__Requirement__
Lines that contain the string "Labs" are the ones to list; copy all of them from the records.

━━━ Excerpted data ━━━

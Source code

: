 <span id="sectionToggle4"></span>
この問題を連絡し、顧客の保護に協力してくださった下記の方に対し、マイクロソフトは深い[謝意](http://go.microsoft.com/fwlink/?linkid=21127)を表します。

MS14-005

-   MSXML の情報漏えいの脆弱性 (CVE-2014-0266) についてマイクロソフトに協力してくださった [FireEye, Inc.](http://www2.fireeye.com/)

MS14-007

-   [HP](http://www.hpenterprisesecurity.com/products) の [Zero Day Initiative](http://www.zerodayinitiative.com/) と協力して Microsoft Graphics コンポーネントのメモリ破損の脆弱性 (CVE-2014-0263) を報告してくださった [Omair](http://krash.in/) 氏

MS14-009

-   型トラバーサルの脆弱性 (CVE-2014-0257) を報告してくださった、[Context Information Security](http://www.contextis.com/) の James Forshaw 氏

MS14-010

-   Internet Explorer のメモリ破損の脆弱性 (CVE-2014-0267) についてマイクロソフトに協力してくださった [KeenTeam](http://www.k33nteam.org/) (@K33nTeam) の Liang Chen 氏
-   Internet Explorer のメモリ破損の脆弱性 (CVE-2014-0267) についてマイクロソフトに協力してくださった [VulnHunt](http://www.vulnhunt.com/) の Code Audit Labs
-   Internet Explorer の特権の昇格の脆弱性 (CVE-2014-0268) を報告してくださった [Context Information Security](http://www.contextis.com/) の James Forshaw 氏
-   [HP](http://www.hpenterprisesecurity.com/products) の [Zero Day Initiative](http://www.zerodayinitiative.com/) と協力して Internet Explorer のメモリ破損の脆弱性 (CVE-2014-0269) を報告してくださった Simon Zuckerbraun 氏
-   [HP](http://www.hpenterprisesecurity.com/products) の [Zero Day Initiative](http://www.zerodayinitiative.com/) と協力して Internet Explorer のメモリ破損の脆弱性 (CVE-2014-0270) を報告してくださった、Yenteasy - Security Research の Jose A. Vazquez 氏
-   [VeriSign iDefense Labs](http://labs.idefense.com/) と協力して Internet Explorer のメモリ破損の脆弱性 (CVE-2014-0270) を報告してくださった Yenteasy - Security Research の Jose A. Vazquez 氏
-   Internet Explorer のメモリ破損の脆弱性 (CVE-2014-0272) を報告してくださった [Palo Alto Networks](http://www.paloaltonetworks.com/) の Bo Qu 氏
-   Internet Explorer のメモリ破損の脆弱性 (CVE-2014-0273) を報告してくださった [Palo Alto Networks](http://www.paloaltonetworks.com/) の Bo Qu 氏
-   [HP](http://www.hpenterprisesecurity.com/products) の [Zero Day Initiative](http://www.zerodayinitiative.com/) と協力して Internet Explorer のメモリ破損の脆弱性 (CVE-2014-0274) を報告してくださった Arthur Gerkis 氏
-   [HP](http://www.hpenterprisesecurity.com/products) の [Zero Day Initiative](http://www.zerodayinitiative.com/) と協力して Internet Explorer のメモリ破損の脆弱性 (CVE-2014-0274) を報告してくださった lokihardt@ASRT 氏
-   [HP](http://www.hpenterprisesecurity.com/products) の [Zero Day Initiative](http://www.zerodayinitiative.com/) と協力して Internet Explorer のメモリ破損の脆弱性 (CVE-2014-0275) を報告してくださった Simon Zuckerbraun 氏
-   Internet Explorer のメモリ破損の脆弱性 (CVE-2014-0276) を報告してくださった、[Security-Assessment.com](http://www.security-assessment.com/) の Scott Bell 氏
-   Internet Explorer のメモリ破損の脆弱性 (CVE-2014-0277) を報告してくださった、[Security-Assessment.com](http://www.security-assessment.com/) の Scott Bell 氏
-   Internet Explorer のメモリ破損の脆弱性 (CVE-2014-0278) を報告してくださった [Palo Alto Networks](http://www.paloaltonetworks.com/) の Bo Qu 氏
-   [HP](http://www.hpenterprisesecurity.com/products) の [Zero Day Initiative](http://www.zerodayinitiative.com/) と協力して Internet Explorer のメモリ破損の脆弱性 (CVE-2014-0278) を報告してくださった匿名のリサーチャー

━━━

__Written reply__
-   Internet Explorer のメモリ破損の脆弱性 (CVE-2014-0267) についてマイクロソフトに協力してくださった [VulnHunt](http://www.vulnhunt.com/) の Code Audit Labs
-   [VeriSign iDefense Labs](http://labs.idefense.com/) と協力して Internet Explorer のメモリ破損の脆弱性 (CVE-2014-0270) を報告してくださった Yenteasy - Security Research の Jose A. Vazquez 氏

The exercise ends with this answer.